Recycling and Composting 101

I learned a whole lot yesterday about recycling and composting, and rather than expecting you to click on tons of links, I've been encouraged by Danne to write a real post. So here you go!

I read a bunch of accounts of what works and what doesn't when it comes to apartment composting, and I decided I'm sort of going to wing it. I'm putting two lidded plastic containers (perhaps trashcans) on my back porch, and a small bin in the kitchen. I'll put some holes in the bottom of the porch containers and rest them on slats in trays. Once the kitchen bin is full of scraps, I'll dump it in the first porch bin. When that's full, I'll fill the second porch bin. I'll turn the contents approximately once a week. Hopefully by the time the second bin is full, the first will be soil-ish. I'll use some of the soil for my own plants and give the rest away to... someone.
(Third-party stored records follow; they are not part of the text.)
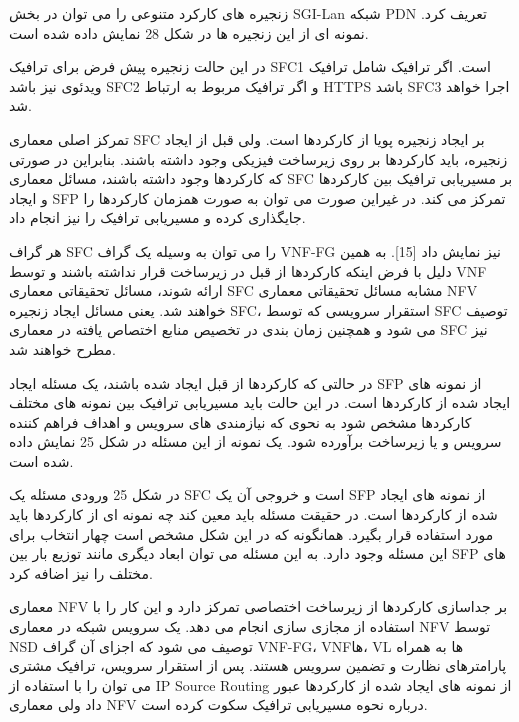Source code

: زنجیره های کارکرد متنوعی را  می توان در بخش SGI-Lan شبکه PDN تعریف کرد. نمونه ای از این زنجیره ها در شکل 28 نمایش داده شده است.

در این حالت زنجیره پیش فرض برای ترافیک SFC1 است. اگر ترافیک شامل ترافیک ویدئوی نیز باشد SFC2 و اگر ترافیک مربوط به ارتباط HTTPS باشد SFC3 اجرا خواهد شد.


تمرکز اصلی معماری SFC بر ایجاد زنجیره پویا از کارکردها است. ولی قبل از ایجاد زنجیره، باید کارکردها بر روی زیرساخت فیزیکی وجود داشته باشند. بنابراین در صورتی که کارکردها وجود داشته باشند، مسائل معماری SFC بر مسیریابی ترافیک بین کارکردها و ایجاد SFP تمرکز می کند. در غیراین صورت می توان به صورت همزمان کارکردها را جایگذاری کرده و مسیریابی ترافیک را نیز انجام داد.

هر گراف SFC را می توان به وسیله یک گراف VNF-FG نیز نمایش داد [15]. به همین دلیل با فرض اینکه کارکردها از قبل در زیرساخت قرار نداشته باشند و توسط VNF ارائه شوند، مسائل تحقیقاتی معماری SFC مشابه مسائل تحقیقاتی معماری NFV خواهند شد. یعنی مسائل ایجاد زنجیره SFC، استقرار سرویسی که توسط SFC توصیف می شود و همچنین زمان بندی در تخصیص منابع اختصاص یافته در معماری SFC نیز مطرح خواهند شد.

در حالتی که کارکردها از قبل ایجاد شده باشند، یک مسئله ایجاد SFP از نمونه های ایجاد شده از کارکردها است. در این حالت باید مسیریابی ترافیک بین نمونه های مختلف کارکردها مشخص شود به نحوی که نیازمندی های سرویس و اهداف فراهم کننده سرویس و یا زیرساخت برآورده شود. یک نمونه از این مسئله در شکل 25 نمایش داده شده است.

در شکل 25 ورودی مسئله یک SFC است و خروجی آن یک SFP از نمونه های ایجاد شده از کارکردها است. در حقیقت مسئله باید معین کند چه نمونه ای از کارکردها باید مورد استفاده قرار بگیرد. همانگونه که در این شکل مشخص است چهار انتخاب برای این مسئله وجود دارد. به این مسئله می توان ابعاد دیگری مانند توزیع بار بین SFP های مختلف را نیز اضافه کرد.


معماری NFV بر جداسازی کارکردها از زیرساخت اختصاصی تمرکز دارد و این کار را با استفاده از مجازی سازی انجام می دهد. یک سرویس شبکه در معماری NFV توسط NSD توصیف می شود که اجزای آن گراف VNF-FG، VNFها، VL ها به همراه پارامترهای نظارت و تضمین سرویس هستند. پس از استقرار سرویس، ترافیک مشتری می توان را با استفاده از IP Source Routing از نمونه های ایجاد شده از کارکردها عبور داد ولی معماری NFV درباره نحوه مسیریابی ترافیک سکوت کرده است.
A lot more can be composted than I originally realized. You can obviously add fruit and vegetable scraps, but you can also compost bread, pasta, beans, rice, paper towels, hair, nail clippings, q-tips (not the plastic ones), dryer lint, vacuum bag fillings... The list goes on. It is advised that you don't add meat or dairy products unless you have a really successful compost pile going. These products attract pests and often cause unwanted odors. It is important to have "brown matter" in your compost as well as "green matter". Green is the food garbage. Brown is sawdust, dead leaves, grass clippings, newspaper, cardboard. The ratio should be about 60/40 green to brown. Also, in order for the waste to break down efficiently, everything should be cut in little pieces. And so begins my adventure with composting! Wish me luck!
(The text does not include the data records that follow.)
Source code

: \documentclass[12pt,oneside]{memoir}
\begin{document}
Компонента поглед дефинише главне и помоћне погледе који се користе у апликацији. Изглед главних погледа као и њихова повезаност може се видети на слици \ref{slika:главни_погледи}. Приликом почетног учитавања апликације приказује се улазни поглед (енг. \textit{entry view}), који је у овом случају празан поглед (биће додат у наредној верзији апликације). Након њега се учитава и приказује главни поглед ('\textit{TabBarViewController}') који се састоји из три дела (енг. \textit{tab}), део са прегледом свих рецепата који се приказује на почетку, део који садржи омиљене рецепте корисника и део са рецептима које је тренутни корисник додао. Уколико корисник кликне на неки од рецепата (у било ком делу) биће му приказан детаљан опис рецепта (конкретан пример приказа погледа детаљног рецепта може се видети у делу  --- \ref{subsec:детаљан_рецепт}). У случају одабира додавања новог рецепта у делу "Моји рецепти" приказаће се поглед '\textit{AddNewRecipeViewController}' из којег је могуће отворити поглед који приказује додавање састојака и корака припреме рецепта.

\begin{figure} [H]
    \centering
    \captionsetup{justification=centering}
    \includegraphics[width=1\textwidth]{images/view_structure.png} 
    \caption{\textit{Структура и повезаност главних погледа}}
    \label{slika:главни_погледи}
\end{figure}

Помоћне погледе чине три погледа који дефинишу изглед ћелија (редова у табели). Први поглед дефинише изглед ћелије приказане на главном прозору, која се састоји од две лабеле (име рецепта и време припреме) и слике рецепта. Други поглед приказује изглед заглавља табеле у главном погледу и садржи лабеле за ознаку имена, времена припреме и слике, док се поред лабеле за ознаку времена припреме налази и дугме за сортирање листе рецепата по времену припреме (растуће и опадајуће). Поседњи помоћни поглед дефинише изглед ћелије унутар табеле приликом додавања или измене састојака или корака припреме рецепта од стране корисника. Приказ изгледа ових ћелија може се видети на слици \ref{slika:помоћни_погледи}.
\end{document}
On to recycling! So many more items can be recycled than I ever knew. This month is about avoiding the consumption of items that prove wasteful, but also figuring out how to dispose of waste properly. I found solutions for some problem items: plastic bags, lids, and #5's. Plastic grocery bags can be brought to a number of locations to be recycled, found here. You can bring other kinds of plastic bags too! These include:

  • Retail bags (hard plastic and string handles removed)
  • Paper towel and toilet paper plastic wrap
  • Plastic newspaper bags
  • Plastic dry cleaning bags
  • All clean, clear bags labeled with a #2 or #4
  • I read somewhere that you can include ziploc bags as long as you cut off the zipper part (that's a different type of plastic).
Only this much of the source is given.